Stored data:
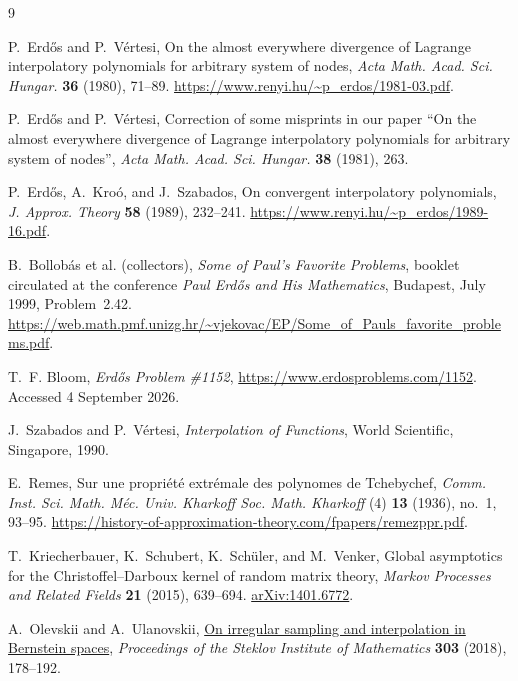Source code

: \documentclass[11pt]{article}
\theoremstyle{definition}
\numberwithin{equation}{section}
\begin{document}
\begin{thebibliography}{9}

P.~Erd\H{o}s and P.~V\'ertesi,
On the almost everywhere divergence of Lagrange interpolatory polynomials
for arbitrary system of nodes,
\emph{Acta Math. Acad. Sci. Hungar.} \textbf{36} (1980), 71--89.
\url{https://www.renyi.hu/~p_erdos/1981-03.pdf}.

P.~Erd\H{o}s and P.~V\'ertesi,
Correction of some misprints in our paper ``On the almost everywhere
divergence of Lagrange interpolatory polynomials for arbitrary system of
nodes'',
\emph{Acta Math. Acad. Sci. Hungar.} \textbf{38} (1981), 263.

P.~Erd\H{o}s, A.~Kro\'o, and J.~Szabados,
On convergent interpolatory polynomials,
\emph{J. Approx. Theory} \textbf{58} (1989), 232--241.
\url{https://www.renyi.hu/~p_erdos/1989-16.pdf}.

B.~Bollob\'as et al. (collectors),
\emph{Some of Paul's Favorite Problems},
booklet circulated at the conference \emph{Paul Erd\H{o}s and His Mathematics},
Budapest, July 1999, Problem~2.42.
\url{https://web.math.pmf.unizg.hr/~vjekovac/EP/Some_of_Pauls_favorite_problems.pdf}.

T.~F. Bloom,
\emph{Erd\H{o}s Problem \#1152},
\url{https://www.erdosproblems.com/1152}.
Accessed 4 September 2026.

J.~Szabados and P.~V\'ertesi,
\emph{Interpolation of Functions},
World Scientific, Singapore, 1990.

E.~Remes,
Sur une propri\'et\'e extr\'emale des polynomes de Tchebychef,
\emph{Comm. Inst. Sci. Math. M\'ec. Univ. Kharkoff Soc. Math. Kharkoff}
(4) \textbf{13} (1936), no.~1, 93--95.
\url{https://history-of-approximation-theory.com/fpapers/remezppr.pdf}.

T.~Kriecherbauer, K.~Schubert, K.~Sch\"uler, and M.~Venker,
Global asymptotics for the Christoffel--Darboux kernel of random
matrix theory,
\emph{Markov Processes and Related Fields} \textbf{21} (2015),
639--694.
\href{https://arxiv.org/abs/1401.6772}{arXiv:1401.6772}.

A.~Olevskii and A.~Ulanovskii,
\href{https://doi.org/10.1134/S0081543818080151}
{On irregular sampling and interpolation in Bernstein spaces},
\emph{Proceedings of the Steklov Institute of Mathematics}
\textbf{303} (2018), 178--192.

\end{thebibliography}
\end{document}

...

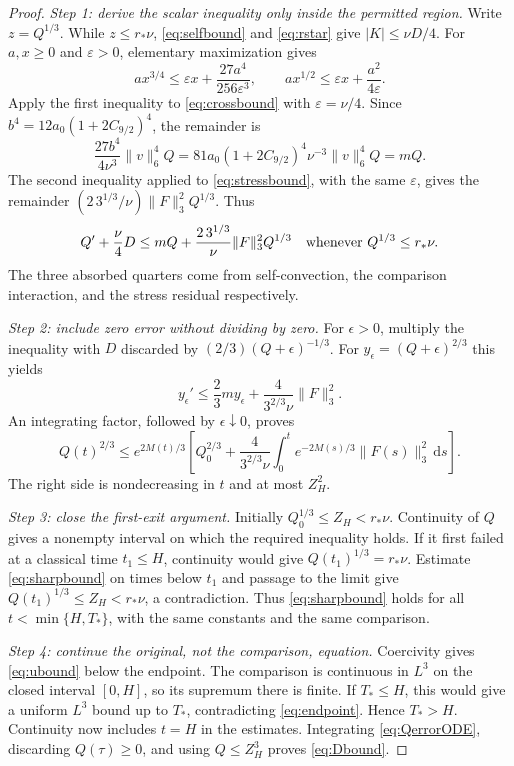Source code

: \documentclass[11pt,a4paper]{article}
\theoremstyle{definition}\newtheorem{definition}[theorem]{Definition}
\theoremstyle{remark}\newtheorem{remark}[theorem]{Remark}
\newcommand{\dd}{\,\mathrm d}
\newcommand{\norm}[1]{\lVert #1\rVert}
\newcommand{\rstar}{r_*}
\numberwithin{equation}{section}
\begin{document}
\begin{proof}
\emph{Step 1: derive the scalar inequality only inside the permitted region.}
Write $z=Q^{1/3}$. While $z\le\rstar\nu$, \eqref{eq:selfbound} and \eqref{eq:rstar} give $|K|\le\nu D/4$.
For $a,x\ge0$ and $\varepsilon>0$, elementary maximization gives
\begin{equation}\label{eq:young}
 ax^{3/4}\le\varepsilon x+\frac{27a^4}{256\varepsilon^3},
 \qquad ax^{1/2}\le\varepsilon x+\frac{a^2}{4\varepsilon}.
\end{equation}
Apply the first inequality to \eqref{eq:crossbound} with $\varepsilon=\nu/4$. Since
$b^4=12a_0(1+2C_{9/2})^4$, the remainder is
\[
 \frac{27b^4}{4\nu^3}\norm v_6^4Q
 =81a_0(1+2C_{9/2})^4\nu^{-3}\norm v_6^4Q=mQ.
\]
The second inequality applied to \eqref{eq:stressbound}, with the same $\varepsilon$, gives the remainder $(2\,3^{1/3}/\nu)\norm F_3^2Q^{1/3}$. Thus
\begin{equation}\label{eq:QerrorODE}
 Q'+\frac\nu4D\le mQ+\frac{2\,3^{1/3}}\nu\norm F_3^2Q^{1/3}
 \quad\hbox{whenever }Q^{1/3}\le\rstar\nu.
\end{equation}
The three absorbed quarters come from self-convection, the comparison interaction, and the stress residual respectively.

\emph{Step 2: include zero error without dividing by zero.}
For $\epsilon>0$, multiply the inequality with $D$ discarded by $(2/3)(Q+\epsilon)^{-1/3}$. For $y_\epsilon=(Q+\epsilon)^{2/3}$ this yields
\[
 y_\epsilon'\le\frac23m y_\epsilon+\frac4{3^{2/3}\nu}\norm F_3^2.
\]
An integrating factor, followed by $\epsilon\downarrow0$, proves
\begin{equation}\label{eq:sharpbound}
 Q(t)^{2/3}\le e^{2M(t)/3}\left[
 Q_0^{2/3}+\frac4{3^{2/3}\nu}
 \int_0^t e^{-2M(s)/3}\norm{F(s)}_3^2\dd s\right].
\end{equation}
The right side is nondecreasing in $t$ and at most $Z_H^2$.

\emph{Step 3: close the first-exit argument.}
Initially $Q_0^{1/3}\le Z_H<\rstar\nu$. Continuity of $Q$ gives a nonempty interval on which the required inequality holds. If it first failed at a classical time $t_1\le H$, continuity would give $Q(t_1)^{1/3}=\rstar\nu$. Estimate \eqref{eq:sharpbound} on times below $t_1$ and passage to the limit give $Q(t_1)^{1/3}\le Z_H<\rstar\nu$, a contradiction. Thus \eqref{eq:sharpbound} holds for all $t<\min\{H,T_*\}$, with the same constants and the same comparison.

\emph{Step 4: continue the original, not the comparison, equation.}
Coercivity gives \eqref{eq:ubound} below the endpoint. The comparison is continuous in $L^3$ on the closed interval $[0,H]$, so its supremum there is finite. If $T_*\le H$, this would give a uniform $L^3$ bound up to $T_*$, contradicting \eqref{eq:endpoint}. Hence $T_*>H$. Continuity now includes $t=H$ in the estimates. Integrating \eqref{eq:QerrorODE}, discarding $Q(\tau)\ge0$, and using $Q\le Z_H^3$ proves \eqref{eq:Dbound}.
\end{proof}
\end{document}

■ AIM OF THE EXERCISE: Please return each line of the data above in which the word "nodes" occurs.

■ WRITTEN REPLY:
for arbitrary system of nodes,
nodes'',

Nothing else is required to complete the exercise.